Duas "mulheres" em conflito



Em virtude de sua inigualável estrutura literária e de sua unidade interna indissolúvel, nenhum capítulo do Apocalipse deve ser apreciado independentemente de seu contexto.

O livro se divide em seções que se ampliam e se esclarecem mutuamente, e suas partes e contrapartes revelam em traços muito fortes a natureza e o destino de cada um dos atores implicados no grande drama dos séculos.

Um exemplo é a seção do Apocalipse que trata do julgamento de Babilônia e que abrange os capítulos 17:1 a 19:10, e sua contraparte, a seção sobre a Nova Jerusalém, que começa em Apocalipse 21:9 e se estende até o 22:9, ambas apreciadas no artigo anterior.

Ao esclarecer a declaração do anjo das pragas em Apocalipse 17:1, estas seções também ampliam o significado da sétima praga (Apocalipse 16:17-21), o clímax dos juízos divinos contra Babilônia, que prepara o caminho para a posterior descida da cidade de Deus.

Além disso, a seção sobre Babilônia elabora mais plenamente o sentido da segunda mensagem angélica (Apocalipse 14:8), em cuja proclamação é mencionada pela primeira vez a "grande cidade", porém sem oferecer-nos qualquer explicação a seu respeito.

Vemos, portanto, a importância de se considerar o aspecto contextual e estrutural do Apocalipse ao nos aplicarmos à tarefa estimulante de interpretar suas profecias.

Contudo, ao fazê-lo, devemos considerar ainda o ponto de vista teológico de sua mensagem, visto que o Apocalipse emprega expressões e temas típicos do Antigo Testamento.

Cada termo e imagem empregado no último livro da Bíblia para descrever o significado teológico da igreja de Cristo possui uma evidente conexão com as promessas e condenações pronunciadas sob a antiga aliança.

As palavras "Babilônia" e "grande meretriz" são exemplos notórios nesse sentido.

Seu uso no Apocalipse indica uma clara relação com a história do antigo Israel, considerada um protótipo ou modelo que lança preciosa luz tanto sobre a sublime vocação da igreja cristã, como sobre seu fracasso em ser fiel a Deus.

Essa correspondência temática e literária com o Antigo Testamento mostra, então, uma relação baseada em tipo e antítipo, entre a história do antigo Israel e a história da igreja, e é essencial para a correta interpretação de Apocalipse 17.

Esses são os princípios fundamentais que devem nos guiar na busca pelo significado bíblico da "grande meretriz" e dos demais elementos da profecia, ou seja, a necessidade de considerar o enfoque contextual e estrutural do Apocalipse e a perspectiva teológica de sua mensagem à luz do evangelho eterno.

Visões contrastantes


Há algo sobre a mulher de Apocalipse 17 que imediatamente chama a atenção.

Suas características, que são próprias da mais extravagante das meretrizes, diferem grandemente da elevada pureza, divina justiça e fundamento profético que caracterizam a mulher pura de Apocalipse 12.




Necessitamos nos concentrar um pouco na impressionante visão de Apocalipse 12 e em seus antecedentes no Antigo Testamento para melhor compreender o significado profético destas mulheres tão antagônicas.

O conflito dos séculos revelado


As descrições simbólicas de Apocalipse 12 incluem um grande dragão vermelho como a representação do mal, que "se deteve em frente da mulher que estava para dar à luz, a fim de lhe devorar o filho quando nascesse" (verso 4).

A profecia identifica o dragão como "a antiga serpente, que se chama diabo e Satanás, o sedutor de todo o mundo" (verso 9).
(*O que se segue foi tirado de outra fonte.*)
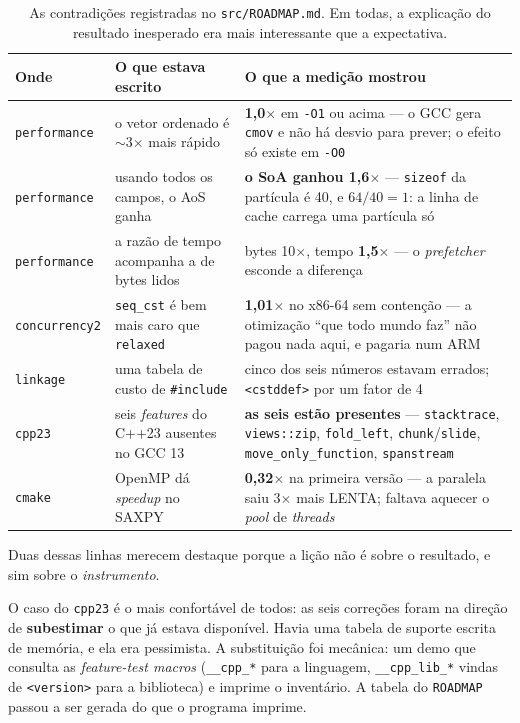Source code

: \begin{table}[htbp]
\centering
\caption{As contradições registradas no \texttt{src/ROADMAP.md}. Em todas, a
         explicação do resultado inesperado era mais interessante que a
         expectativa.}
\label{tab:contradicoes}
\footnotesize
\begin{tabular}{@{}p{}p{}p{}@{}}
\toprule
\textbf{Onde} & \textbf{O que estava escrito} & \textbf{O que a medição mostrou} \\
\midrule
\texttt{performance} & o vetor ordenado é $\sim$3$\times$ mais rápido &
    \textbf{1{,}0$\times$} em \texttt{-O1} ou acima --- o GCC gera \texttt{cmov} e
    não há desvio para prever; o efeito só existe em \texttt{-O0} \\[3pt]
\texttt{performance} & usando todos os campos, o AoS ganha &
    \textbf{o SoA ganhou 1{,}6$\times$} --- \texttt{sizeof} da partícula é 40, e
    $64/40 = 1$: a linha de cache carrega uma partícula só \\[3pt]
\texttt{performance} & a razão de tempo acompanha a de bytes lidos &
    bytes 10$\times$, tempo \textbf{1{,}5$\times$} --- o \emph{prefetcher} esconde
    a diferença \\[3pt]
\texttt{concurrency2} & \texttt{seq\_cst} é bem mais caro que \texttt{relaxed} &
    \textbf{1{,}01$\times$} no x86-64 sem contenção --- a otimização ``que todo
    mundo faz'' não pagou nada aqui, e pagaria num ARM \\[3pt]
\texttt{linkage} & uma tabela de custo de \texttt{\#include} &
    cinco dos seis números estavam errados; \texttt{<cstddef>} por um fator de 4 \\[3pt]
\texttt{cpp23} & seis \emph{features} do C++23 ausentes no GCC 13 &
    \textbf{as seis estão presentes} --- \texttt{stacktrace}, \texttt{views::zip},
    \texttt{fold\_left}, \texttt{chunk}/\texttt{slide},
    \texttt{move\_only\_function}, \texttt{spanstream} \\[3pt]
\texttt{cmake} & OpenMP dá \emph{speedup} no SAXPY &
    \textbf{0{,}32$\times$} na primeira versão --- a paralela saiu 3$\times$ mais
    LENTA; faltava aquecer o \emph{pool} de \emph{threads} \\
\bottomrule
\end{tabular}
\end{table}

Duas dessas linhas merecem destaque porque a lição não é sobre o resultado, e
sim sobre o \emph{instrumento}.

O caso do \texttt{cpp23} é o mais confortável de todos: as seis correções foram
na direção de \textbf{subestimar} o que já estava disponível. Havia uma tabela
de suporte escrita de memória, e ela era pessimista. A substituição foi
mecânica: um demo que consulta as \emph{feature-test macros}
(\texttt{\_\_cpp\_*} para a linguagem, \texttt{\_\_cpp\_lib\_*} vindas de
\texttt{<version>} para a biblioteca) e imprime o inventário. A tabela do
\texttt{ROADMAP} passou a ser gerada do que o programa imprime.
Esta descrição nos remete imediatamente ao relato de Gênesis 3, à ocasião em que Eva foi enganada pela serpente no Éden.

Com efeito, a visão de João em Apocalipse 12 é um desenvolvimento histórico da figadal inimizade de Satanás contra Cristo e Seu povo, conforme antecipada na primeira promessa de Deus:

Porei inimizade entre ti e a mulher, entre a tua descendência e o seu descendente. Este te ferirá a cabeça, e tu lhe ferirás o calcanhar. (Gênesis 3:15)

Nesse pronunciamento divino está sintetizado o grande conflito cósmico entre Cristo e Satanás, tema de que se ocupa João em Apocalipse 12!
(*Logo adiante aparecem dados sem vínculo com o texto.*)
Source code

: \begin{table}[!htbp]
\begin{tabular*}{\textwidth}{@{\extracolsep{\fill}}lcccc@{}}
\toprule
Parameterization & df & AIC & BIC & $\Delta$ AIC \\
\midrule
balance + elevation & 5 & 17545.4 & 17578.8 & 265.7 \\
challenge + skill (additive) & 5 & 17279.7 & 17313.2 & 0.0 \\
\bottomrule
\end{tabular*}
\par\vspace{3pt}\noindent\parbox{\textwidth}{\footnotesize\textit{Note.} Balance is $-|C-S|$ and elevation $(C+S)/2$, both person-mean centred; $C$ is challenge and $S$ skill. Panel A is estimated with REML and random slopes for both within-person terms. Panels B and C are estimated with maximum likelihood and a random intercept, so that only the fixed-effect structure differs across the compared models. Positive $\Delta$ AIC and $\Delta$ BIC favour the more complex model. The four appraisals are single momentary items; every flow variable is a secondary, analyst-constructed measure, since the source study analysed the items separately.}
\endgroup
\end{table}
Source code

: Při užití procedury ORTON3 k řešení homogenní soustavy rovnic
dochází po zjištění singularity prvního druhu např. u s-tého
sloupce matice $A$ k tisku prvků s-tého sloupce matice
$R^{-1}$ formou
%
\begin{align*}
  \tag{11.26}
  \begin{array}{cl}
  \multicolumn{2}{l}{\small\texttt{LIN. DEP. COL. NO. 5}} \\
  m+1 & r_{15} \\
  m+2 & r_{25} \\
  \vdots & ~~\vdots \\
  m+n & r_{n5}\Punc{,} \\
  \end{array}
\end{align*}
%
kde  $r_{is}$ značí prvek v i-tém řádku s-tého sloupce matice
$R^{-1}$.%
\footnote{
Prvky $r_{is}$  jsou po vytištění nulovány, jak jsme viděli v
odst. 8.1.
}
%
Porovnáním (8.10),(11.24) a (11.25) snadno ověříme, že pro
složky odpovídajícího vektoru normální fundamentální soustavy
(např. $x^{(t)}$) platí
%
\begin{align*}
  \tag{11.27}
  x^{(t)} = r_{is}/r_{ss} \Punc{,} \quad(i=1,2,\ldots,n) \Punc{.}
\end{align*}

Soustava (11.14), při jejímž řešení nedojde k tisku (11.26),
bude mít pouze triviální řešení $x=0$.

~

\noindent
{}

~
Essa batalha começou no Céu (Apocalipse 12:7-9), foi motivada pelo orgulho e autossuficiência de Lúcifer (Isaías 14:12-14; Ezequiel 28:12-17) e tem prosseguido na Terra, onde o anjo rebelde foi derrotado pela segunda vez mediante o sangue de Jesus (João 12:31-33; Hebreus 2:14)! No fim do milênio, Satanás e o mal serão erradicados (Apocalipse 20:10)!
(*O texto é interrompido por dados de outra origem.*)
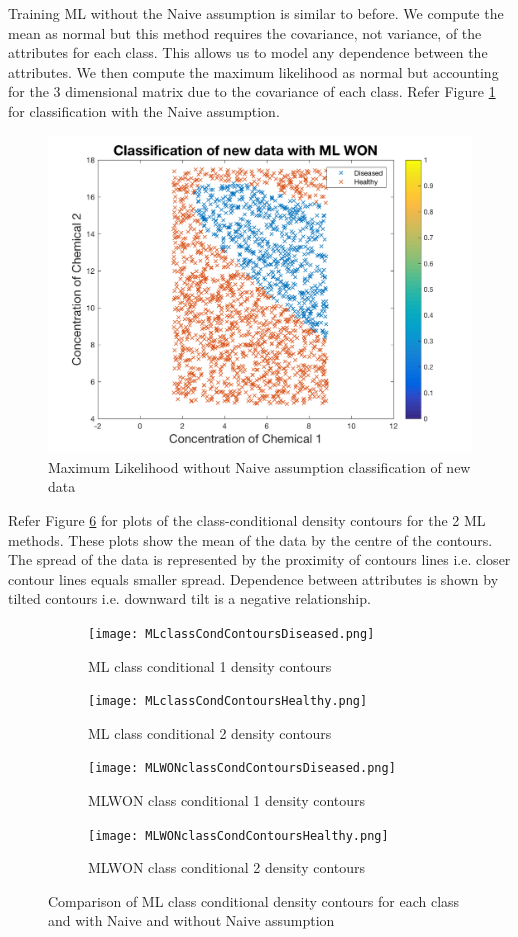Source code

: Training ML without the Naive assumption is similar to before. We compute the mean as normal but this method requires the covariance, not variance, of the attributes for each class. This allows us to model any dependence between the attributes. We then compute the maximum likelihood as normal but accounting for the 3 dimensional matrix due to the covariance of each class. Refer Figure \ref{fig:MLWON} for classification with the Naive assumption.

\begin{figure}[h]
	\centering
	\includegraphics[width=0.8\linewidth]{images/MLWONnewData}
	\caption{Maximum Likelihood without Naive assumption classification of new data}
	\label{fig:MLWON}
\end{figure}

Refer Figure \ref{fig:CMLdens} for plots of the class-conditional density contours for the 2 ML methods. These plots show the mean of the data by the centre of the contours. The spread of the data is represented by the proximity of contours lines i.e. closer contour lines equals smaller spread. Dependence between attributes is shown by tilted contours i.e. downward tilt is a negative relationship.

\begin{figure}[h!] 
	\centering
	\begin{subfigure}[b]{.40\textwidth}
		\texttt{[image: MLclassCondContoursDiseased.png]}
		\caption{ML class conditional 1 density contours}
		\label{fig:cml1}
	\end{subfigure}
	\begin{subfigure}[b]{.40\textwidth}
		\texttt{[image: MLclassCondContoursHealthy.png]}
		\caption{ML class conditional 2 density contours}
		\label{fig:cml2}
	\end{subfigure}
	\begin{subfigure}[b]{.40\textwidth}
		\texttt{[image: MLWONclassCondContoursDiseased.png]}
		\caption{MLWON class conditional 1 density contours}
		\label{fig:cml3}
	\end{subfigure}
	\begin{subfigure}[b]{.40\textwidth}
		\texttt{[image: MLWONclassCondContoursHealthy.png]}
		\caption{MLWON class conditional 2 density contours}
		\label{fig:cml4}
	\end{subfigure}
	\caption{Comparison of ML class conditional density contours for each class and with Naive and without Naive assumption}
	\label{fig:CMLdens}
\end{figure}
A unidade entre o Messias e o Israel de Deus


Partindo da figura de Eva em Gênesis 3:15, a descrição de João se desenvolve para simbolizar não uma mulher literal, mas o povo da aliança de Deus.

Apocalipse 12:2 descreve, aliás, a condição singular desta mulher simbólica recorrendo às palavras do profeta Isaías a respeito de Israel. Note na comparação abaixo:




A visão de João, portanto, não tem em vista Maria, a mãe do nosso Salvador, como muitos cristãos sinceros creem, mas o povo da aliança de Deus, simbolizado pela figura de uma mulher.

Ao se concentrar, porém, no "filho varão" que nasceu da mulher, isto é, o Messias de Israel, o descendente da linhagem do povo escolhido (Ver Mateus 1:1; Apocalipse 5:5-6, 9-10), o profeta de Deus enfatiza o povo da nova aliança, a igreja de Cristo, o verdadeiro Israel de Deus (Gálatas 3:26-29)!

Note que a promessa messiânica de Gênesis 3:15 não menciona os "descendentes" da mulher, porém o seu "descendente", e este não é outro, a não ser Jesus Cristo!

Referindo-se ao concerto de Deus com Abraão, o apóstolo Paulo expressamente diz:

Ora, as promessas foram feitas a Abraão e ao seu descendente. Não diz: E aos seus descendentes, como se falando de muitos, porém como de um só: E ao teu descendente, que é Cristo. (Gálatas 3:16)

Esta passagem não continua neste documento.